## [YOUR OBJECTIVE]
Tally the lines in the data below where the word "parent" appears, and give the tally alone.

(Extracted data entries)
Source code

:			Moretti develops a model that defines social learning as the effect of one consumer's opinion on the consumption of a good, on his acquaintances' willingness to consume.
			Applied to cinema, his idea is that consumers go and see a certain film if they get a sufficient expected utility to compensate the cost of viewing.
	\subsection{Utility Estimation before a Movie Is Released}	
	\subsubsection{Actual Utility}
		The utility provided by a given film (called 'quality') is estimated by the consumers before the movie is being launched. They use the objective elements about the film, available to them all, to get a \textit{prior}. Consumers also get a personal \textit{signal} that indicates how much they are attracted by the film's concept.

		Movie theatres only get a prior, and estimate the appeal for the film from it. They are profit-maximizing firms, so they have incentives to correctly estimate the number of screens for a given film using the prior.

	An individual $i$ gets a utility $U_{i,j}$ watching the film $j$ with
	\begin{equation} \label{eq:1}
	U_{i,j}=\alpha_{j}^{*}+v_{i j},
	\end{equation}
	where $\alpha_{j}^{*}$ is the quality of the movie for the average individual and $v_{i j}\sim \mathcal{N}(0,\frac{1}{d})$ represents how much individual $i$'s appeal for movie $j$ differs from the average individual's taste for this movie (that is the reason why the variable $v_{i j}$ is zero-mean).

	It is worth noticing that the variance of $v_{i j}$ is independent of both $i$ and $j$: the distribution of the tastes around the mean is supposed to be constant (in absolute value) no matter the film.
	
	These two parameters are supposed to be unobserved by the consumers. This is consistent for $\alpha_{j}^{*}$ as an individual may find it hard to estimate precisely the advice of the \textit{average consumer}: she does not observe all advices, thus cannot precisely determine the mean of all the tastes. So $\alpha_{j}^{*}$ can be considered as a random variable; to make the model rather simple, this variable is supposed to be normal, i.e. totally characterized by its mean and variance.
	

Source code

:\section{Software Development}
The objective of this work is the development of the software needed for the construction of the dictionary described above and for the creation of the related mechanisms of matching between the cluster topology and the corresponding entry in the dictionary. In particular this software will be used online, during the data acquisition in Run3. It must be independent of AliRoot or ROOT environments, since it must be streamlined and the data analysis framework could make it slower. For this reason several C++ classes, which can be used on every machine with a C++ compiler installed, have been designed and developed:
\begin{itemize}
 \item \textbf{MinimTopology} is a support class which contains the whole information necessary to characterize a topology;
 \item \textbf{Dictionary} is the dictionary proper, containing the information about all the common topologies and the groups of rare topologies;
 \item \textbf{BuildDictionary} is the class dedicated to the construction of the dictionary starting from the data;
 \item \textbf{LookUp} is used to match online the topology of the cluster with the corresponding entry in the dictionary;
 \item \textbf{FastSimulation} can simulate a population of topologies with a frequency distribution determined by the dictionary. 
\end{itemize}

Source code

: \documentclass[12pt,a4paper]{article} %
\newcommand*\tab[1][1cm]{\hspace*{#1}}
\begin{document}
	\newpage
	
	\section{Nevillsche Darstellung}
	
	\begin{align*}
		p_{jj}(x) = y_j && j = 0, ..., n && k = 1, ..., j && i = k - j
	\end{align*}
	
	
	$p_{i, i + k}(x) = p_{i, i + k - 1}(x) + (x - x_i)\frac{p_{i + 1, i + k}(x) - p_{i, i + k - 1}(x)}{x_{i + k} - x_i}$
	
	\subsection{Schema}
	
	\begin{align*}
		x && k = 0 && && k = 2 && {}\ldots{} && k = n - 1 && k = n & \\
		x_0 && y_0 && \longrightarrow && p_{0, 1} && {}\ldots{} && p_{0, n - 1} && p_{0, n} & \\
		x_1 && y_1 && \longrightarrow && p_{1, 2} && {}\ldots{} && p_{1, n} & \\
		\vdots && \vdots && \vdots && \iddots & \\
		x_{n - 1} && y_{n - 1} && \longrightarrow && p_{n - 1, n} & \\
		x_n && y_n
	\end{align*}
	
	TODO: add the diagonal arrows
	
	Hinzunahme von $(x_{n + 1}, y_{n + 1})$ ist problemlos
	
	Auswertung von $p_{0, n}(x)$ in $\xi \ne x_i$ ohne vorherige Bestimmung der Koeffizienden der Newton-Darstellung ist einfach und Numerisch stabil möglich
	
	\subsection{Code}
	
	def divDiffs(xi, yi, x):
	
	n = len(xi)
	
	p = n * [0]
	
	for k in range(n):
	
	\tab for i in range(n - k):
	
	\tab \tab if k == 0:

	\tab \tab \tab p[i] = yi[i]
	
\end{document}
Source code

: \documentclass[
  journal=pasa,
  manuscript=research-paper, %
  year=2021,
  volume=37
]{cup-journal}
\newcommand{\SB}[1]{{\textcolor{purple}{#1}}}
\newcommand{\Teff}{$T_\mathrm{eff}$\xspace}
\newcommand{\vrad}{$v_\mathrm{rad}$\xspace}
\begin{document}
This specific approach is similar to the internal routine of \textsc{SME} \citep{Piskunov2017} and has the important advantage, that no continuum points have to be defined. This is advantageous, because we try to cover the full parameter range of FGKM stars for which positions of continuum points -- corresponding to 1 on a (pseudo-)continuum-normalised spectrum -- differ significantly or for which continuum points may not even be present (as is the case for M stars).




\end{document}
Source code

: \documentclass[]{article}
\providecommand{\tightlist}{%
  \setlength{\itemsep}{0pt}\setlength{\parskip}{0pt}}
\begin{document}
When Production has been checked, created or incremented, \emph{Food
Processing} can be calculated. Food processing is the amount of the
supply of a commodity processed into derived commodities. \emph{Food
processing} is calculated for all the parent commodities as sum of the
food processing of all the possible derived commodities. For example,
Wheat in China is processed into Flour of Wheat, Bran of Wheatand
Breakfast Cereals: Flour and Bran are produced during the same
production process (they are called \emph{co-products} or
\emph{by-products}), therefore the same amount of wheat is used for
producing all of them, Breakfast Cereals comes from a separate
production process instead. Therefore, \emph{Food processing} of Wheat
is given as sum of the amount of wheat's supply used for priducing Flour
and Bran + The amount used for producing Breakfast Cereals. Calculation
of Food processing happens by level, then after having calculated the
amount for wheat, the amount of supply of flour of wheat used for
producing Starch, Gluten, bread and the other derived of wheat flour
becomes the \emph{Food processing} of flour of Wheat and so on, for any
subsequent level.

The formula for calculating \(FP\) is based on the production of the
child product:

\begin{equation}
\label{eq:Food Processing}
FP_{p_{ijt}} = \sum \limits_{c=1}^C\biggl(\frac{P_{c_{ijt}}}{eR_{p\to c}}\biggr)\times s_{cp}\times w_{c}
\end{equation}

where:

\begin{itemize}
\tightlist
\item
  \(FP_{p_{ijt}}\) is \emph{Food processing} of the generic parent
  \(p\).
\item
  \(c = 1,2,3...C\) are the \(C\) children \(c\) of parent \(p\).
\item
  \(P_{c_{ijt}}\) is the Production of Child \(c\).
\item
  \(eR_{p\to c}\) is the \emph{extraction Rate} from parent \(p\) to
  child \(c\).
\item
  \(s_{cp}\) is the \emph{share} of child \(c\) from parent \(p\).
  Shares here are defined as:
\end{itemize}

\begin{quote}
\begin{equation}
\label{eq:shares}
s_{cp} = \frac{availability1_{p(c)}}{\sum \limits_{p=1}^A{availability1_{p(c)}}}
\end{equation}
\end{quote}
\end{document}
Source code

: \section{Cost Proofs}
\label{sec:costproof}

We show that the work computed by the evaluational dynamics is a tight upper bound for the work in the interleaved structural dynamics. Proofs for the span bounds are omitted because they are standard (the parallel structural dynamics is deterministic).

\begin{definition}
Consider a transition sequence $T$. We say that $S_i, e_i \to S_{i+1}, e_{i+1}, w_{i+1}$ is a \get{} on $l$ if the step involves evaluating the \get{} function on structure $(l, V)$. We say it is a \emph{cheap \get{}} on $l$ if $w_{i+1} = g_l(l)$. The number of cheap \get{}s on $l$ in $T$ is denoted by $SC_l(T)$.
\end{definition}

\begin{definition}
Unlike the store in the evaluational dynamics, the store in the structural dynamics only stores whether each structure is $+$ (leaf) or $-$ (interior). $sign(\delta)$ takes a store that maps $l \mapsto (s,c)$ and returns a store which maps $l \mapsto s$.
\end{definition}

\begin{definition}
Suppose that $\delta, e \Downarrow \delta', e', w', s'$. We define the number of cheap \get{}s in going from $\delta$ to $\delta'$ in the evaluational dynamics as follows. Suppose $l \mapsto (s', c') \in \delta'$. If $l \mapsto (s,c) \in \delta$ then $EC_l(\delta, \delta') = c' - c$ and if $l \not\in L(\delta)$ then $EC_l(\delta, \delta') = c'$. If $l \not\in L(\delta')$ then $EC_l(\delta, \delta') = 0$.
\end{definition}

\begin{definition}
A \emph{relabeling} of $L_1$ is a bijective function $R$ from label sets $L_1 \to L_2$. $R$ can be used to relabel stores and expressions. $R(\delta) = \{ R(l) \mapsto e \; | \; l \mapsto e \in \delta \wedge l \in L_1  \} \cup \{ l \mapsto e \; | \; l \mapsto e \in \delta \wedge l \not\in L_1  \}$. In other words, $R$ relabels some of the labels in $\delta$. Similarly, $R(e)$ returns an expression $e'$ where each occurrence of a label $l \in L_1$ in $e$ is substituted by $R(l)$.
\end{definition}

## [OUTPUT OF THE TASK]
5